Sunbelt Rentals’ fleet size as of Oct. 31 was $2.7 billion, the company said. The larger fleet supported strong fleet on rent growth of 10 percent year over year. Utilization improved throughout the period, with average first-half physical utilization of 72 percent. Sunbelt’s pre-tax return on investment in the 12 months to Oct. 31 improved to 16.4 percent, compared to 12 percent for the same period a year ago.
Sunbelt’s strong performance continued into November, the company said, as a revenue boost caused by Hurricane Sandy caused a 26-percent year-over-year increase for the month.

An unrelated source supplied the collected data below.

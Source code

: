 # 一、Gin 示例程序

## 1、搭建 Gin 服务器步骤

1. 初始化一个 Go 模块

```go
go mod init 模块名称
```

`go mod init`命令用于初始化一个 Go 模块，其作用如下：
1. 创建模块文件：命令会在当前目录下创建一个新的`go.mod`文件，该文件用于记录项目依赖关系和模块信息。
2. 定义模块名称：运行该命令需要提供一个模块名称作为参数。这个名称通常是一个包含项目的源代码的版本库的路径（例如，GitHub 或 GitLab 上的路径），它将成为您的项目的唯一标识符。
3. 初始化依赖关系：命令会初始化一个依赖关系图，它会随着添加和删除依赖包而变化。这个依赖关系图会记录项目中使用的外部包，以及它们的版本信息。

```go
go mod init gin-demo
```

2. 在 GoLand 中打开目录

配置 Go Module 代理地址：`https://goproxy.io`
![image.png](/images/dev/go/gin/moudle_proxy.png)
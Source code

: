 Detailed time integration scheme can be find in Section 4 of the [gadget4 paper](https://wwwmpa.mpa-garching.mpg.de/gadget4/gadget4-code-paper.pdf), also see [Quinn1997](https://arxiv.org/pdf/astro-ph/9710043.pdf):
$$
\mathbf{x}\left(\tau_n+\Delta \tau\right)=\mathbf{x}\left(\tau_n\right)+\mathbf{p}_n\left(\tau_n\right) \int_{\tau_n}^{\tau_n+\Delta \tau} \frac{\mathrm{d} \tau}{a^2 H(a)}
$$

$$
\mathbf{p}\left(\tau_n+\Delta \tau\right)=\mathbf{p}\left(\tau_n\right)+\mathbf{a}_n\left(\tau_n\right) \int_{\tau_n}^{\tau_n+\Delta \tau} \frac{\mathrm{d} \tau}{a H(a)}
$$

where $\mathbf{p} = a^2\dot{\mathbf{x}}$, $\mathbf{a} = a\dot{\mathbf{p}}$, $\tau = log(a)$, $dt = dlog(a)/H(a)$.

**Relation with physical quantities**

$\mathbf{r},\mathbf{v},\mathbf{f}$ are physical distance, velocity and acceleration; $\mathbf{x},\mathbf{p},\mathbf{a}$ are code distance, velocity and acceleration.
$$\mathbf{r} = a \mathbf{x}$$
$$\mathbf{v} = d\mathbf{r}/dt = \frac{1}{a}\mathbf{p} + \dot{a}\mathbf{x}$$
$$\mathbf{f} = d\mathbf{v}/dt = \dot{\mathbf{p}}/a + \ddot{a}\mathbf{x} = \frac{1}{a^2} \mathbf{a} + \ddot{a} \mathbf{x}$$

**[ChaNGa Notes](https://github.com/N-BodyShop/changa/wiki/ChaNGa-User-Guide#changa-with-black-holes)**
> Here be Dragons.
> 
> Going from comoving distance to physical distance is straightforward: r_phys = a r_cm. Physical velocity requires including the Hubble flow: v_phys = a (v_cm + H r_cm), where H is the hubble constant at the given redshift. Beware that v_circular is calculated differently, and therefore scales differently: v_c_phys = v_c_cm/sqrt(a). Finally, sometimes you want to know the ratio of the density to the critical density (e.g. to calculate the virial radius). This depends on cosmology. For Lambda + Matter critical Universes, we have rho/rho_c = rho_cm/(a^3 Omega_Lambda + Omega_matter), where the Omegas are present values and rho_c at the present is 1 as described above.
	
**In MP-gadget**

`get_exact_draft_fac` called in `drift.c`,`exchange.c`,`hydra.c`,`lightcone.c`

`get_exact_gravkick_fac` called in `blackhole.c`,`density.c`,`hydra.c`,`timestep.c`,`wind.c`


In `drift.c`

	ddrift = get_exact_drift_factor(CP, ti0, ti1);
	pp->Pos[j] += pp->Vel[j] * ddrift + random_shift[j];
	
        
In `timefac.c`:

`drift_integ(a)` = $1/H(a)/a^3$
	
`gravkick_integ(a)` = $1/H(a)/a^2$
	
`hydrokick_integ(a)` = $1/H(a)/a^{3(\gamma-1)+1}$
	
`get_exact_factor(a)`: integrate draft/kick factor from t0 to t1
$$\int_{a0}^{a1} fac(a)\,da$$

Sunbelt posted £301.5 million in revenue in the fiscal second quarter (about U.S. $485.9 million) a 16.3 percent year-over-year jump. Total Ashtead revenue grew 17 percent for the first half, combining Sunbelt and A-Plant to £680.4 million, compared with £575.5 million a year ago.
Based in Fort Mill, S.C., Sunbelt Rentals is the second-largest rental company in North America.